- **WORK ORDER**
Filter the records for lines holding the string "darkness".

(DATASET RECORDS)

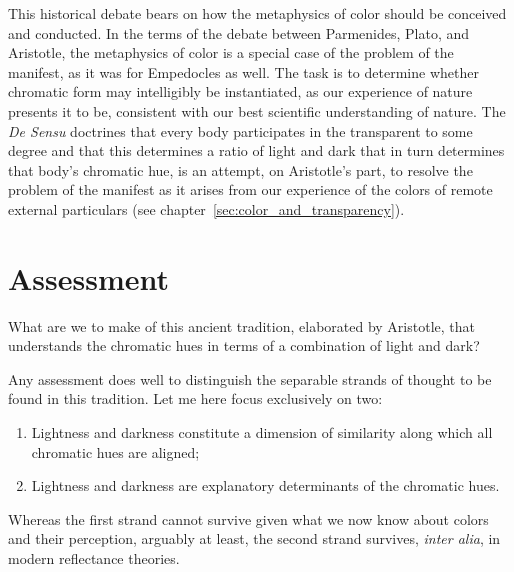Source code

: This historical debate bears on how the metaphysics of color should be conceived and conducted. In the terms of the debate between Parmenides, Plato, and Aristotle, the metaphysics of color is a special case of the problem of the manifest, as it was for Empedocles as well. The task is to determine whether chromatic form may intelligibly be instantiated, as our experience of nature presents it to be, consistent with our best scientific understanding of nature. The \emph{De Sensu} doctrines that every body participates in the transparent to some degree and that this determines a ratio of light and dark that in turn determines that body's chromatic hue, is an attempt, on Aristotle's part, to resolve the problem of the manifest as it arises from our experience of the colors of remote external particulars (see chapter~\ref{sec:color_and_transparency}).



\section{Assessment} %
\label{sec:assessment}

What are we to make of this ancient tradition, elaborated by Aristotle, that understands the chromatic hues in terms of a combination of light and dark?

Any assessment does well to distinguish the separable strands of thought to be found in this tradition. Let me here focus exclusively on two:
\begin{enumerate}[(1)]
	\item Lightness and darkness constitute a dimension of similarity along which all chromatic hues are aligned;
	\item Lightness and darkness are explanatory determinants of the chromatic hues.
\end{enumerate}
Whereas the first strand cannot survive given what we now know about colors and their perception, arguably at least, the second strand survives, \emph{inter alia}, in modern reflectance theories.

(End DATASET RECORDS)

- **EXERCISE OUTPUT**
	\item Lightness and darkness constitute a dimension of similarity along which all chromatic hues are aligned;
	\item Lightness and darkness are explanatory determinants of the chromatic hues.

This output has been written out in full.